• [WHAT YOU WILL DO] Of the entries below, restate word for word only the section that runs from the line with "HTML5 — Semantic and accessible structure" to the line with "FormValidator.js — Custom", counting both ends.

• [DATASET ENTRIES]
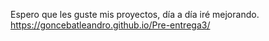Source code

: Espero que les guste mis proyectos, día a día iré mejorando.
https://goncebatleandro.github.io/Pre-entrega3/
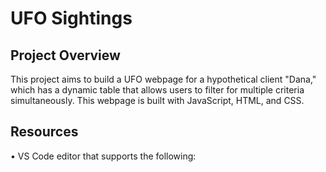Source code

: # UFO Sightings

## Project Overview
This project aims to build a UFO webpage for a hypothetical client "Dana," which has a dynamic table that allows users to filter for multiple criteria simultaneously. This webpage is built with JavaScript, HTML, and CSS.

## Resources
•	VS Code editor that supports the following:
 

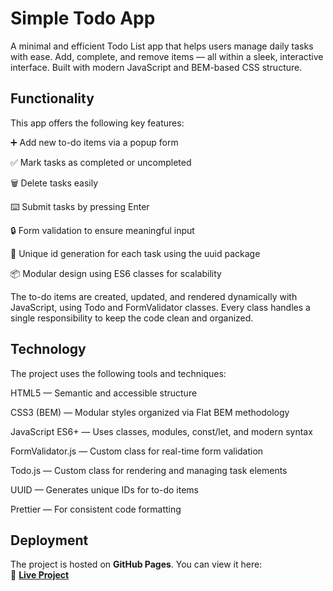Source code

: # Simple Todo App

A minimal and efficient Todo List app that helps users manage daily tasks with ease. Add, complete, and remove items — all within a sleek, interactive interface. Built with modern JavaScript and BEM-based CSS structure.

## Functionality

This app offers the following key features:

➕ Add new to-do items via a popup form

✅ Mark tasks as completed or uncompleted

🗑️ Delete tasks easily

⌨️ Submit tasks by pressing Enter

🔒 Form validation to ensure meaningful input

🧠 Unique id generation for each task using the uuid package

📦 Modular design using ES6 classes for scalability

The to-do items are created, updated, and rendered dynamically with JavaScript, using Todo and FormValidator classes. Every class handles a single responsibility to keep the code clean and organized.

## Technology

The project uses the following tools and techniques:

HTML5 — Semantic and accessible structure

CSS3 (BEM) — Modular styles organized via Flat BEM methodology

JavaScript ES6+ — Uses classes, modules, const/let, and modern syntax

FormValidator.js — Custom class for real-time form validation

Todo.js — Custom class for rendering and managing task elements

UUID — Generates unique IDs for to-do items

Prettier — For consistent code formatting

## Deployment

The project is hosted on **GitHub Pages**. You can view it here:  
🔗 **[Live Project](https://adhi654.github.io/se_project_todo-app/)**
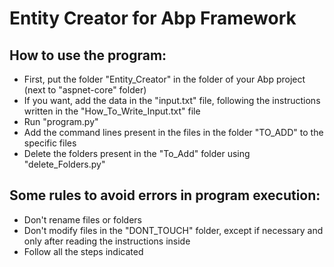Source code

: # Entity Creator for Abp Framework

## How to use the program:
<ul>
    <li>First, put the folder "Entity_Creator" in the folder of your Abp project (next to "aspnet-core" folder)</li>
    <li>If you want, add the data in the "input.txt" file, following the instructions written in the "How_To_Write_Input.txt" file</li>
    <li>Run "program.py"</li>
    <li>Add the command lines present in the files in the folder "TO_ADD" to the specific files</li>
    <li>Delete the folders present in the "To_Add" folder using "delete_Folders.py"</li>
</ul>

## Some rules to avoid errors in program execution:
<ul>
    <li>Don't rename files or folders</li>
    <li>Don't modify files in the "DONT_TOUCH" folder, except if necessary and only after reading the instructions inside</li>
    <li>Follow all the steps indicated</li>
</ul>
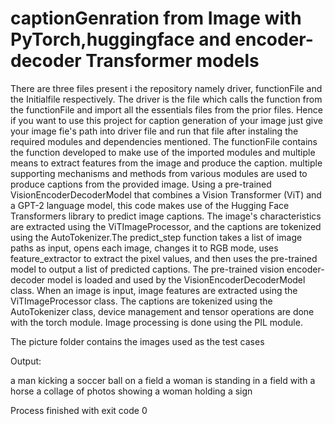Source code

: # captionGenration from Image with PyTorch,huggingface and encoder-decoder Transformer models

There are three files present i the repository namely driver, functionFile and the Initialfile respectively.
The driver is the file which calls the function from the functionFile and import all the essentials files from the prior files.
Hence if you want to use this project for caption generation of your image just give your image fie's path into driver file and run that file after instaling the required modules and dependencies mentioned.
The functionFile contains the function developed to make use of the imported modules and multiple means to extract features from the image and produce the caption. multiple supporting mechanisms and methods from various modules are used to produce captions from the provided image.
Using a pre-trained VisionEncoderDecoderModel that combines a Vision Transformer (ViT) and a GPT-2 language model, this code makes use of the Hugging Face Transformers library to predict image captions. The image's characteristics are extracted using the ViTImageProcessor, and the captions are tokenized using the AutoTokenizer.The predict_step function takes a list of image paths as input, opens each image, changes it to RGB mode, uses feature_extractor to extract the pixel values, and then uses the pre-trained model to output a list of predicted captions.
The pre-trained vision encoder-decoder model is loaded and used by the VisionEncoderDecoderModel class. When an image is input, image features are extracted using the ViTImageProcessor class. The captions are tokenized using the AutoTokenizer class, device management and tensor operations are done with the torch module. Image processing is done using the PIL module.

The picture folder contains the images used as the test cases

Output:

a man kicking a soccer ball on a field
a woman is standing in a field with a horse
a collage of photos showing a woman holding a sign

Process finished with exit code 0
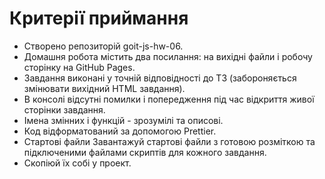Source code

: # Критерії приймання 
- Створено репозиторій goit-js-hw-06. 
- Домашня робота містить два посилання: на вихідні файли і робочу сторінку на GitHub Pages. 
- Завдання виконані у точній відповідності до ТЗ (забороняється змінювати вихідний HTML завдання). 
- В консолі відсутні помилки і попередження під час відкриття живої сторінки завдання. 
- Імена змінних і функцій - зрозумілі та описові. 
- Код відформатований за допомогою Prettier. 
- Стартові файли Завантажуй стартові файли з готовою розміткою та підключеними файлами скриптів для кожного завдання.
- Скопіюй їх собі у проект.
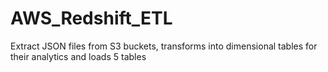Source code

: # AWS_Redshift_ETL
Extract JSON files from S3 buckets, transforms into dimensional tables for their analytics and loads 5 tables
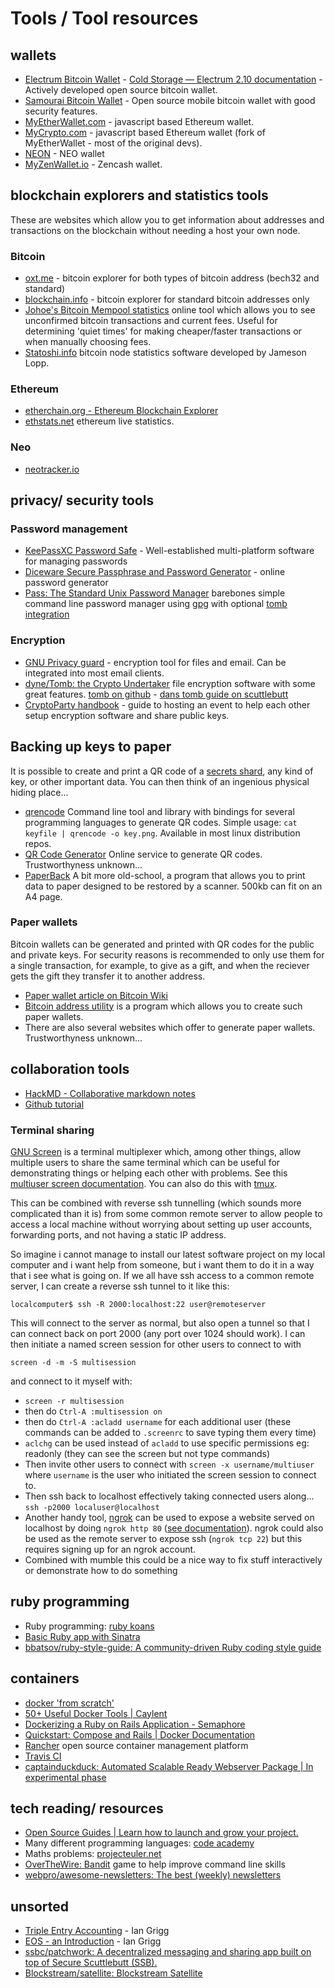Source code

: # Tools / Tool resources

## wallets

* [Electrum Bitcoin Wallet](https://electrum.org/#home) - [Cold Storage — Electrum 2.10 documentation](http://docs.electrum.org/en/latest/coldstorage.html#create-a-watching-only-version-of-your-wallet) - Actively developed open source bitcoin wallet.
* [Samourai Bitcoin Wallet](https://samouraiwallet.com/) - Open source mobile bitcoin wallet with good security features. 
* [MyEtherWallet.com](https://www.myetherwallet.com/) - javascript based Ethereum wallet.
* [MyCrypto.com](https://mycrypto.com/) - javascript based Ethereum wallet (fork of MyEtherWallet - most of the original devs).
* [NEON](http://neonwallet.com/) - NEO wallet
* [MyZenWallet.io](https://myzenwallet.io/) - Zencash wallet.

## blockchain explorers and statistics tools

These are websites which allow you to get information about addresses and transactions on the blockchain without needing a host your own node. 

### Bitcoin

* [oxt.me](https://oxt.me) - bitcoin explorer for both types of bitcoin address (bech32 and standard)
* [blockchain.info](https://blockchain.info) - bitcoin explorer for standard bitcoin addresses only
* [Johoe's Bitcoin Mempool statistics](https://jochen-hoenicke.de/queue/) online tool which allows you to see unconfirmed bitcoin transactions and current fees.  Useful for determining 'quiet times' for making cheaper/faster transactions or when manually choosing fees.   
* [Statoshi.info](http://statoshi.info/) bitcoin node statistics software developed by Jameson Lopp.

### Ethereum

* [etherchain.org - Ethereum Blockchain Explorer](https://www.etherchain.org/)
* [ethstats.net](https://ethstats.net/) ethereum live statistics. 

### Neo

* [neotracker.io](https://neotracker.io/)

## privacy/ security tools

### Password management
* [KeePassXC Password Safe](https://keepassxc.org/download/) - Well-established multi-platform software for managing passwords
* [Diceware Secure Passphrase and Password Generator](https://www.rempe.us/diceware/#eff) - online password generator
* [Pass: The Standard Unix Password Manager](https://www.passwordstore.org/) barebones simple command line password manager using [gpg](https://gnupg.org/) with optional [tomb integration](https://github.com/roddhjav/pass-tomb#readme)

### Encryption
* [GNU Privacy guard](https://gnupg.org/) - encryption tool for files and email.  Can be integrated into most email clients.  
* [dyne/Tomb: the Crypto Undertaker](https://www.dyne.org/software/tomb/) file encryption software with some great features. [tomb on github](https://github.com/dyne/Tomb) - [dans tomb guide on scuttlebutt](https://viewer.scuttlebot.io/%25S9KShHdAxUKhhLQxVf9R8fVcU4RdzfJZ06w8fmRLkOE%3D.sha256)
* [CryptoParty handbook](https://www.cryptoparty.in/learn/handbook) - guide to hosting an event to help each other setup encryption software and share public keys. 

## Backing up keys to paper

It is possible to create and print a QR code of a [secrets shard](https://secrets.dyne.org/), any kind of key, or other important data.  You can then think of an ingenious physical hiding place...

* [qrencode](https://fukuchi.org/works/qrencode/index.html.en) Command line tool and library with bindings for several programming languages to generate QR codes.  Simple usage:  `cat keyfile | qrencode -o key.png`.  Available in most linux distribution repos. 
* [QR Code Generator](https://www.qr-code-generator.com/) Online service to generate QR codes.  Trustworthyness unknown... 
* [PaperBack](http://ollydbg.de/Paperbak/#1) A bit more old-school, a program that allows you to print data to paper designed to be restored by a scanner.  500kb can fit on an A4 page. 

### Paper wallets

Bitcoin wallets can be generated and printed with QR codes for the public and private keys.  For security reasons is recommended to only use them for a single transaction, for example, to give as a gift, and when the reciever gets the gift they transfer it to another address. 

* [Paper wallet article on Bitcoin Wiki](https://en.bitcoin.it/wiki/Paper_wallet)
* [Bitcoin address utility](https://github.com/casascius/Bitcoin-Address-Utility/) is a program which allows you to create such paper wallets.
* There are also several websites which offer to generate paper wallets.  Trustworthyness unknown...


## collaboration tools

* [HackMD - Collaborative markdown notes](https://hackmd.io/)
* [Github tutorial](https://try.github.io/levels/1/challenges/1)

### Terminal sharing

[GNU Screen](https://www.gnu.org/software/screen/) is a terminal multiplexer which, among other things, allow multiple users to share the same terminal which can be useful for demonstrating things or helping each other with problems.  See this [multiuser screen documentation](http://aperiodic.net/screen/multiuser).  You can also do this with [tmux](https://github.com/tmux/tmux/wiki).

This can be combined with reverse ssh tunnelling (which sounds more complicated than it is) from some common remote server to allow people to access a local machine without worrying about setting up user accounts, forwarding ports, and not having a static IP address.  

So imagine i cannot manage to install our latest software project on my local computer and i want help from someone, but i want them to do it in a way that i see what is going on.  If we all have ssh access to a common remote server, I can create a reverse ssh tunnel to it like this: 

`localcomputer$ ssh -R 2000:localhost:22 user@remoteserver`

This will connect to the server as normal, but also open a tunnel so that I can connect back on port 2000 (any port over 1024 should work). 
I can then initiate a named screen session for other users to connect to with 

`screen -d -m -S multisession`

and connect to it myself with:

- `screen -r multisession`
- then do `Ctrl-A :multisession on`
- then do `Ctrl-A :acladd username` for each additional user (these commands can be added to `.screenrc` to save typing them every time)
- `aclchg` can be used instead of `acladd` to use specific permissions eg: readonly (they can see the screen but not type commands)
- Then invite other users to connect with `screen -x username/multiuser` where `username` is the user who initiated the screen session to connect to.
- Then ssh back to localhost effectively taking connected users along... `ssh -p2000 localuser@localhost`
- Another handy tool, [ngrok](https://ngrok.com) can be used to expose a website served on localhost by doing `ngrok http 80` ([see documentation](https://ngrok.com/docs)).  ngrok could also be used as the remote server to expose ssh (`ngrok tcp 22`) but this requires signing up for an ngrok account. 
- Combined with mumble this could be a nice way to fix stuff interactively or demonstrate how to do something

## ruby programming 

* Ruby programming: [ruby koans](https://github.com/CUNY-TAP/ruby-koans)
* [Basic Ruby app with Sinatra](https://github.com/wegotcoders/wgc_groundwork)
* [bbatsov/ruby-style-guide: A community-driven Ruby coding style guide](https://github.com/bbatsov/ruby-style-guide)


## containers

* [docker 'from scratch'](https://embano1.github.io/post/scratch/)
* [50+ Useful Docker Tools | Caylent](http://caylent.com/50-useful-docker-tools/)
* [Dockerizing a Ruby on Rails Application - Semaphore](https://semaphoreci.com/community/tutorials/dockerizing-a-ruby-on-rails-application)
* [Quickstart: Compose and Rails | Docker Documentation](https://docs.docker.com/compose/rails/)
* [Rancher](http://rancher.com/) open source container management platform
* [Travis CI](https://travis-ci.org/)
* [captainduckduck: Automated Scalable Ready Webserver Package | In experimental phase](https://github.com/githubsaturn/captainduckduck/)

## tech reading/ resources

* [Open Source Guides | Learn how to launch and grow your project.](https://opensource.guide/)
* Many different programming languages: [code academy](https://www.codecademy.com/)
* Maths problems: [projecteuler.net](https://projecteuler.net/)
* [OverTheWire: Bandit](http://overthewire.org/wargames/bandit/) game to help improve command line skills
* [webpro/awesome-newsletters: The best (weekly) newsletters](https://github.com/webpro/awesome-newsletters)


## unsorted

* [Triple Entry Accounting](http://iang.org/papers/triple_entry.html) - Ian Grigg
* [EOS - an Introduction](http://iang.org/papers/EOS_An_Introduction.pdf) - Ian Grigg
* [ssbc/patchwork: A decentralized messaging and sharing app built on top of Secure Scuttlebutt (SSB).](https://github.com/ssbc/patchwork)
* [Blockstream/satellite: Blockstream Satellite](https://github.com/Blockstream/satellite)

• [ANSWER TO THIS TASK]
HTML5 — Semantic and accessible structure

CSS3 (BEM) — Modular styles organized via Flat BEM methodology

JavaScript ES6+ — Uses classes, modules, const/let, and modern syntax

FormValidator.js — Custom class for real-time form validation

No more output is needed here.